By Kerrie McGiveron (@kerriemcgiv)
‘There is no doubt that the Kirkby development will be a very attractive one, and the standards of designs, not only for the layout, but in the individual dwellings will be high.’
Ronald Bradbury, Architect and Director of Housing for Liverpool, 1953
‘I wonder if they built these flats deliberately to hurt us.’
Female resident of Tower Hill, 1974
Kirkby, a rural parish made up mainly of farmland, was purchased by Liverpool Corporation to ease the housing crisis in Liverpool city centre in the 1950s. The local press covered the development of the new town, including an article by the Chair of Liverpool Corporation. He assured readers that those relocated to Kirkby would have all the necessary amenities for them to lead a ‘happy and contented life.’
The ambitious slum clearance plan was to move 50,000 tenants from inner city slums into rural Kirkby over six years. However, transport, amenities, and leisure facilities were not provided, resulting in isolation and discontent. The inadequacy of the administration was noted in the local press, with Kirkby being labelled ‘the baby no-one wants.’
A police report by Sergeant Norman Chappell was published in 1972 detailing Kirkby’s social and economic malaise covering crime, housing, and unemployment. The high-rise flats on the Tower Hill estate were a particular cause for concern. Complaints were common in the tower blocks, which were small, poorly insulated with obtrusive plumbing noises, causing considerable psychological distress to the inhabitants. One tenant described the conditions that people were living in the tower blocks as ‘sub-human.’ It was reported in the press that the River Alt running a mile through the centre of Kirkby was ‘the worst polluted stretch of water in the world, containing cyanide and arsenic.’

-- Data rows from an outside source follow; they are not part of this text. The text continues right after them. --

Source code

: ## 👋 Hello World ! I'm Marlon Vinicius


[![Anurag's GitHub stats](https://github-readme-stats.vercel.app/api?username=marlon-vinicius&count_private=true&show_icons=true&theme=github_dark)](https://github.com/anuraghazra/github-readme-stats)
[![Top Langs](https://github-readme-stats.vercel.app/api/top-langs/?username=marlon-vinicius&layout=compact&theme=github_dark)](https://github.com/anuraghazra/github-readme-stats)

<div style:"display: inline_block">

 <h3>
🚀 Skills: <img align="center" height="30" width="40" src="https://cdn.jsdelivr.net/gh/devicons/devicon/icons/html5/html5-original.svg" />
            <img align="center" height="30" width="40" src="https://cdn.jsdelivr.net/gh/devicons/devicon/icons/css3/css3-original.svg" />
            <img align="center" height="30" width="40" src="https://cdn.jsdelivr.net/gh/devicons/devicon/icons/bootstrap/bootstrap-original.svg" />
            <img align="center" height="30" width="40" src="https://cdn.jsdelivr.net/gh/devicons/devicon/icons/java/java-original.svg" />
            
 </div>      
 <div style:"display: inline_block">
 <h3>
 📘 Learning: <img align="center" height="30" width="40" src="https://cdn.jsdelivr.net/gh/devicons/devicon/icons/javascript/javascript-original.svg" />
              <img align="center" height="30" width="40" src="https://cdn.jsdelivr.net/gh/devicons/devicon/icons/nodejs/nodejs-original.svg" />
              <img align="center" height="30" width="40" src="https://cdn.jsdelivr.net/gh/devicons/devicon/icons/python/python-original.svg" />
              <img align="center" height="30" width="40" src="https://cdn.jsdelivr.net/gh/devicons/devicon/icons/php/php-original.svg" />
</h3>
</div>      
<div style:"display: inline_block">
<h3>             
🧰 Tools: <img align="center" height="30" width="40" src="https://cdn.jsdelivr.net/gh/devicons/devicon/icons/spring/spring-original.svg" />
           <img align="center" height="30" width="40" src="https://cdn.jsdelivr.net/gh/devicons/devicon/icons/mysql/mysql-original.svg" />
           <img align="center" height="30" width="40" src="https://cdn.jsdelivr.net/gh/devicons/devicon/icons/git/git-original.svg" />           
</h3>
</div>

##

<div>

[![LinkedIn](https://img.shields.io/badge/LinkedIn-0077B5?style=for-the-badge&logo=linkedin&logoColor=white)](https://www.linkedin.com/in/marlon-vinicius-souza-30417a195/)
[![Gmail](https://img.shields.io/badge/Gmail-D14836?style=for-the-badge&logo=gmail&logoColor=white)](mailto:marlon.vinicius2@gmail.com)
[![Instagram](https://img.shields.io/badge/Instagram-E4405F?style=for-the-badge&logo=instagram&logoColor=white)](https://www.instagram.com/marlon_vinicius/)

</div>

The failings of Kirkby’s town planning were eventually exposed in the late 1970s. An investigation by the Centre for Environmental Studies concluded that ‘policy-makers and planners must carry considerable responsibility for failing to ensure means and resources were available to implement the original plan.’ Indeed, some of these people did carry the responsibility in the form of jail sentences. As reported in The Guardian in 1978, builder George Leatherbarrow, leader of the council David Tempest and architect William Marshall were all convicted of corruption for their part in the creation of the town of Kirkby, guilty of accepting bribes for contracts. Amongst evidence cited was the construction of a ski slope which was built over a main water pipe and reportedly facing the wrong way. At a cost of £100,000 the ski slope was demolished without ever being used.

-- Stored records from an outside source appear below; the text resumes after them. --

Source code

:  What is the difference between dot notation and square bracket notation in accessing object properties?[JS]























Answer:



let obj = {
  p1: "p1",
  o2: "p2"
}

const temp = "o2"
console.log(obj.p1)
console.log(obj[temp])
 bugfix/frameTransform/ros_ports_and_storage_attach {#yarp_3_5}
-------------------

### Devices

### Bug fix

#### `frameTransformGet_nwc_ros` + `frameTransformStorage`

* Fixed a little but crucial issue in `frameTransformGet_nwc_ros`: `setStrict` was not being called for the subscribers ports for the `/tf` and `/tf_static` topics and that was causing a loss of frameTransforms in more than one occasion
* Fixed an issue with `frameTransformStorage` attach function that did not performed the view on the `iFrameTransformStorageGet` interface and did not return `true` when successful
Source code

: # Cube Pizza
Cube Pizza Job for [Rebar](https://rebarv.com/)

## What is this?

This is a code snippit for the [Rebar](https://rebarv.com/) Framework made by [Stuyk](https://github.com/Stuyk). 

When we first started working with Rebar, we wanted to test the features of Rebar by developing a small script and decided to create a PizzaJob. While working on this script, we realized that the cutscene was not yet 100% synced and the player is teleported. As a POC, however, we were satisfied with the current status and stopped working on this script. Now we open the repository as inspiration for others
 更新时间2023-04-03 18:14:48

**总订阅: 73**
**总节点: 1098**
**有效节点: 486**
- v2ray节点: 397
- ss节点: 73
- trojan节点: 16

The Housing Finance Act 1971: An Insult to Injury
Edward Heath’s Conservative government introduced the 1971 Housing Finance Act (HFA). Essentially, the HFA raised rents of local authority dwellings and promised rents that would reflect, ‘value by reference to its character, location, amenities and state of repair.’ Known as the ‘fair rents act,’ those who could not afford the new rents would be entitled to a rebate, paid for by better-off tenants. However, it was raised in parliament by leader of the Labour party Harold Wilson that the take-up of means-tested payments would probably be low. Labour voted against implementing the act, but the party hierarchy urged Labour councillors to implement the act and negotiate the rent increase to protect tenants, resulting in struggles within the Labour Party and a split over the issue. The lack of organisation at local government level, compounded by impending threats by a central Conservative government hell-bent on getting its way meant that Labour-controlled councils conceded. Adding insult to injury to the poorly built housing on Tower Hill, it was reported that as well as the rent increase, rate rises in Kirkby were the third highest for any urban district in the country.
The HFA was set to affect more than 2,000 tenants living on the Tower Hill estate, and despite Labour council leader Dave Tempest’s reassurance that they would press for the ‘lowest possible rent increase,’ tenants were already planning to organise.< Tower Hill Unfair Rents Action Group (THURAG) was formed, made up of residents, the International Socialists, and communist activists. THURAG’s secretary Tony Boyle announced to the local press: ‘as soon as the Housing Finance Act is implemented, the council will have a total rent and rate strike on their hands.’ The rent strike would involve over 2,000 residents on Tower Hill, span fourteen months and leave a lasting impression.
‘On Rent Strike’
During the rent strike, workers at the BirdsEye factory on Kirkby Industrial Estate who participated in the rent strike marches were suspended. In response, tenants organised a mass picket; women with babies in prams and members of THURAG with loudhailers were joined by workers and dockers. They produced weekly leaflets to keep tenants aware of developments; lobbied council meetings and leafletted local factories for support. The Tower Hill estate was divided into eleven zones, each zone sub-divided and an anti-eviction system put in place. Groups of activists followed rent collectors around the estate to ensure there would be no ‘strike breakers.’ Tenants were urged to send their rent demand letters back to sender with ‘on rent strike’ written in ink, and barriers were erected to keep the bailiffs out.
Under New Management
In January 1972, alongside the rent strike at this point in Kirkby was the occupation of Fisher-Bendix. Following redundancies, it began when 18 members of staff occupied the building, hanging a sign above the entrance that simply said ‘under new management.’ The occupation lasted five weeks and was covered by the national press, with The Guardian, reporting that 600 workers had taken over the factory. Workers interviewed explained the novel implications of a sit-in rather than a strike, stating that women ‘were as involved as anyone else in the occupation.’ The statement issued from the workers called on a complete boycott of Fisher Bendix products, specifically addressing housewives.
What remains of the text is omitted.